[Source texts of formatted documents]
<<<<

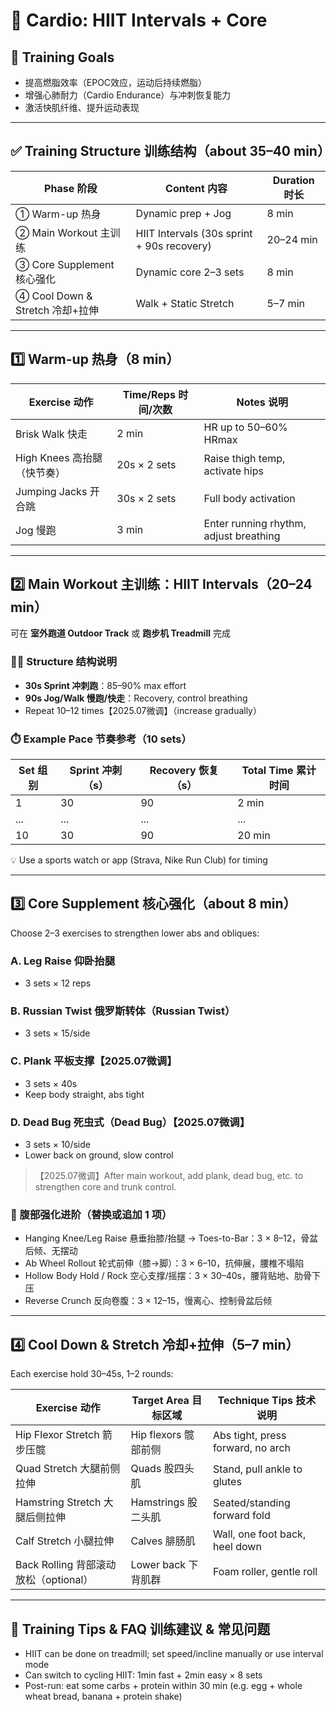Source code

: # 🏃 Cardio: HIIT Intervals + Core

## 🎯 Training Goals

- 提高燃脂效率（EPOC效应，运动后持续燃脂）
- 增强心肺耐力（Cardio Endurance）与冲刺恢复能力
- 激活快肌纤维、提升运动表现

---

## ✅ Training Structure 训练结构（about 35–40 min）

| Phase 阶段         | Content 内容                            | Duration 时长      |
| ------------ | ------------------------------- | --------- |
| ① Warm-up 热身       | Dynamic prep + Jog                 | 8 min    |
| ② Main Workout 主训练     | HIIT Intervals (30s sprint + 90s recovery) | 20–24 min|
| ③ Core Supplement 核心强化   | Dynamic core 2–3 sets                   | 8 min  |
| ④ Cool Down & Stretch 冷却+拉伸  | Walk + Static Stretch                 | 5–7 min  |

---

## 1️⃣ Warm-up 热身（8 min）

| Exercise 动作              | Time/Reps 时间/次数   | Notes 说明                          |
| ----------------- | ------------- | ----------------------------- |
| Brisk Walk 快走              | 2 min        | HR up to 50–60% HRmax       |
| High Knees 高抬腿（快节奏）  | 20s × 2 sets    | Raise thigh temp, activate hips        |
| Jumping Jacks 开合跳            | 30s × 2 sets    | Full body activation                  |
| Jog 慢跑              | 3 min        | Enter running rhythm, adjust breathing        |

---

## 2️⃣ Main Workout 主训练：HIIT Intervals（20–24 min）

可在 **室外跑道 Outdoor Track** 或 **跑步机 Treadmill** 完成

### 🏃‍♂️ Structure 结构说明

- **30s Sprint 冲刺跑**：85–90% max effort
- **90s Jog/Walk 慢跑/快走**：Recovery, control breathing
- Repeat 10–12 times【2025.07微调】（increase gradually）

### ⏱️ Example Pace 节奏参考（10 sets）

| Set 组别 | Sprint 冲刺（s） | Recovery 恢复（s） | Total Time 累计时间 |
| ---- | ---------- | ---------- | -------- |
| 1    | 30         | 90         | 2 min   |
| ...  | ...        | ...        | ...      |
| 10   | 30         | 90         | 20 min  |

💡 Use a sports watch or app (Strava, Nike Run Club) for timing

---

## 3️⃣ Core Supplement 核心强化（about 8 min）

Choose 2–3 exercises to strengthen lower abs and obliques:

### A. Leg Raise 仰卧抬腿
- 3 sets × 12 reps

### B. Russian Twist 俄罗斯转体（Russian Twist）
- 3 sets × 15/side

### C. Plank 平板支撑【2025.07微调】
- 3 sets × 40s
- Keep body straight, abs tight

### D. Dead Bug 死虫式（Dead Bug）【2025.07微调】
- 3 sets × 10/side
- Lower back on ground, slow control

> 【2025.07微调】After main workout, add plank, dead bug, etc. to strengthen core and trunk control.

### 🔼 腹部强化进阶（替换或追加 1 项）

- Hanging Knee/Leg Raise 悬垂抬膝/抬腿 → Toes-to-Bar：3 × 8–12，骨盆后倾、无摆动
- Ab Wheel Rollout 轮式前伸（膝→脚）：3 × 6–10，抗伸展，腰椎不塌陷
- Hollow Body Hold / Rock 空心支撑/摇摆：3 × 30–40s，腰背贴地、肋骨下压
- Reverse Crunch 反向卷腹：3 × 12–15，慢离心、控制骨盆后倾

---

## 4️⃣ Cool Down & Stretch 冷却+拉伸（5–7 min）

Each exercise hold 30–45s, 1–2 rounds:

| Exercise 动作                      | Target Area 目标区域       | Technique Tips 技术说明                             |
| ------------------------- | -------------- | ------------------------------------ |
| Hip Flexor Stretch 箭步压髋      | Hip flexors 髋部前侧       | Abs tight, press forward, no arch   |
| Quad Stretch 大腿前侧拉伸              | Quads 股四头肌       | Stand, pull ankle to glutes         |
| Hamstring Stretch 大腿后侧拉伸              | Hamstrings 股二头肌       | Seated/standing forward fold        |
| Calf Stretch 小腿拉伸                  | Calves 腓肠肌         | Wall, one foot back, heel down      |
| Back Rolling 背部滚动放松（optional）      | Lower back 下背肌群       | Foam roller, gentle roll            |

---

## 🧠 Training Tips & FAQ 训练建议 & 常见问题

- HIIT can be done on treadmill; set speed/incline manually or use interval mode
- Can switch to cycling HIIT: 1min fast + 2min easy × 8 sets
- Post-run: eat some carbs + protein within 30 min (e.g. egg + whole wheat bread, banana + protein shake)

>>>>
<<<<

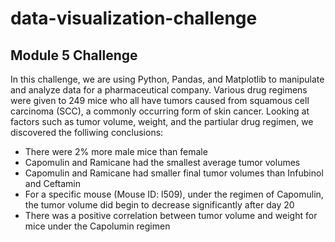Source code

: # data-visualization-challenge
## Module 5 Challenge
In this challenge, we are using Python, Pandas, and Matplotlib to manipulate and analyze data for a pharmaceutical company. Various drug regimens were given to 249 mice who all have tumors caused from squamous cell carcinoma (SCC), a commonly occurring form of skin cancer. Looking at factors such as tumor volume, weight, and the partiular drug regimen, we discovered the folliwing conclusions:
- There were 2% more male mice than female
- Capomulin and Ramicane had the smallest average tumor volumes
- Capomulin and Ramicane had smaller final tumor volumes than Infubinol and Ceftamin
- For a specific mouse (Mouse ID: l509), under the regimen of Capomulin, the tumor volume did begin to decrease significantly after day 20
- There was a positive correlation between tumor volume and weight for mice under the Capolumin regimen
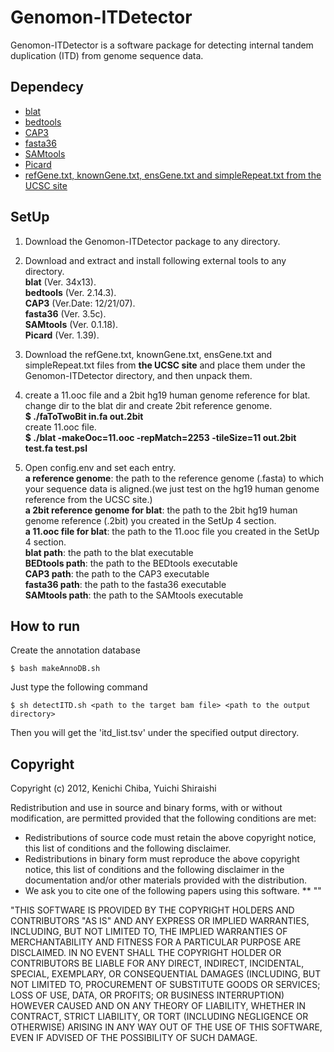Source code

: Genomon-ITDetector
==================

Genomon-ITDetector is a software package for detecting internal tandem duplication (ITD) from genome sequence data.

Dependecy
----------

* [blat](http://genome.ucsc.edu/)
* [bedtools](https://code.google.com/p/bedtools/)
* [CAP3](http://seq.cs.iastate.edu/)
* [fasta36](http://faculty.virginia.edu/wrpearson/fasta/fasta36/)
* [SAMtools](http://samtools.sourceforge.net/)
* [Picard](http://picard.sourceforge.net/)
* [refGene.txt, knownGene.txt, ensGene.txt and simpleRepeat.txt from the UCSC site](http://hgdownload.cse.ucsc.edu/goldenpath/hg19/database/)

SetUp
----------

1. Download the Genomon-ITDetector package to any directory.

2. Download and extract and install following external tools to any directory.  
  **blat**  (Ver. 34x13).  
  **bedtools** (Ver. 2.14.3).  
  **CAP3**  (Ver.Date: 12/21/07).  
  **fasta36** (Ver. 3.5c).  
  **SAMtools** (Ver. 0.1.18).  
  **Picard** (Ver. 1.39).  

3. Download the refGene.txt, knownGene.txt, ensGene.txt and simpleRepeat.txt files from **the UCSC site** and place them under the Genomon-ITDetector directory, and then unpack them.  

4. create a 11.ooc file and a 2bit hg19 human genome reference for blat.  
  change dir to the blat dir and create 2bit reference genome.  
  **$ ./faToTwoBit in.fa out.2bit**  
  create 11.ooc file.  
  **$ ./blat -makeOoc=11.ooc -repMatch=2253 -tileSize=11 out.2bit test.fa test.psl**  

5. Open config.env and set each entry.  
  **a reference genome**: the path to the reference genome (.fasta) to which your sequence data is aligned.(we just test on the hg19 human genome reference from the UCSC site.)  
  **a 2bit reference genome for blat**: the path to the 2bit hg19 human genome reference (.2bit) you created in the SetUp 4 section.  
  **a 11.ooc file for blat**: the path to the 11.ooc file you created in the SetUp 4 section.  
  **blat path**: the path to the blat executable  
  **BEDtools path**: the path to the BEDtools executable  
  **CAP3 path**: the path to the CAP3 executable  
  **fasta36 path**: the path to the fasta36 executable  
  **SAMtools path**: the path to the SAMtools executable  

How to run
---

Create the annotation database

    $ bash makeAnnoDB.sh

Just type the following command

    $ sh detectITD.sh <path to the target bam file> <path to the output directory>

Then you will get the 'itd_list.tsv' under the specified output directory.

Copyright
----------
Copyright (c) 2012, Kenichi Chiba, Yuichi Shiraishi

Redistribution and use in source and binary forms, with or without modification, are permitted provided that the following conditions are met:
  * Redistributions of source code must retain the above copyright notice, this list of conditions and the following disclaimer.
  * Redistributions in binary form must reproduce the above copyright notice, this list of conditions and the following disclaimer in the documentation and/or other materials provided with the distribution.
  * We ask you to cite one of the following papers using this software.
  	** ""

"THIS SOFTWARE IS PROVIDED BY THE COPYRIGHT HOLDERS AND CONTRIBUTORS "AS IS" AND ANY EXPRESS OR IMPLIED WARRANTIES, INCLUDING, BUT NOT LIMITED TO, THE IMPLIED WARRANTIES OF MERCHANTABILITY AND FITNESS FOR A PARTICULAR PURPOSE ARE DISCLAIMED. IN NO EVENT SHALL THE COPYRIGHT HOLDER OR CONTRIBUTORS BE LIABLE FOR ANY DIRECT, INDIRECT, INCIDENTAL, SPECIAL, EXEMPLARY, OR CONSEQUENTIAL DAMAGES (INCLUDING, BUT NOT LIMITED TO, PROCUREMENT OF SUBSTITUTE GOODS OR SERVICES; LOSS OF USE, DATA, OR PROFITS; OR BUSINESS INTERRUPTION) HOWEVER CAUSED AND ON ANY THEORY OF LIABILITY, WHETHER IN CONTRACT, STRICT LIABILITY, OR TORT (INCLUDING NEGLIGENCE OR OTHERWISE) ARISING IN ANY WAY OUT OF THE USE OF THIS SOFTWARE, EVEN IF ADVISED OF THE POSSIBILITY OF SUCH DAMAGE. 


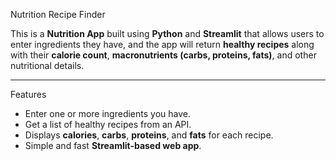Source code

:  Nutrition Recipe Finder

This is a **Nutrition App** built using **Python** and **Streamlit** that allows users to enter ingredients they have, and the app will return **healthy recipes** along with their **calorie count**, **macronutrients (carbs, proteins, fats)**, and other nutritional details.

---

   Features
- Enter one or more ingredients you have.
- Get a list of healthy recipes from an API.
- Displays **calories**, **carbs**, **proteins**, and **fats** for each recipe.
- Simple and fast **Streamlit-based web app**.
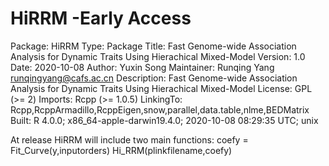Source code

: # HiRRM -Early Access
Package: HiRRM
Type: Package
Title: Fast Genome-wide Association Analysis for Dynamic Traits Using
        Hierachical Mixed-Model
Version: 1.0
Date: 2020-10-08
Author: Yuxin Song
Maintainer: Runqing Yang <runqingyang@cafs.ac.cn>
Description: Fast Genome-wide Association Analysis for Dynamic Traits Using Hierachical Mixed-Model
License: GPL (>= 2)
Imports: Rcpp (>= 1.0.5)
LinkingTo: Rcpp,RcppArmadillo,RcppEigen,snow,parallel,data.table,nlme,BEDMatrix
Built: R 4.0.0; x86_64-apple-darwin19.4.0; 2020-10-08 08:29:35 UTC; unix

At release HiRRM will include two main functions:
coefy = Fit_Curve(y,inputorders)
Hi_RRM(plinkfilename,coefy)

>>>>

** Task statement **
Retype exactly the lines above, from the one with "4. create a" through the one with "5. Open config.env and set each entry.", inclusive.

** Written response **
4. create a 11.ooc file and a 2bit hg19 human genome reference for blat.  
  change dir to the blat dir and create 2bit reference genome.  
  **$ ./faToTwoBit in.fa out.2bit**  
  create 11.ooc file.  
  **$ ./blat -makeOoc=11.ooc -repMatch=2253 -tileSize=11 out.2bit test.fa test.psl**  

5. Open config.env and set each entry.  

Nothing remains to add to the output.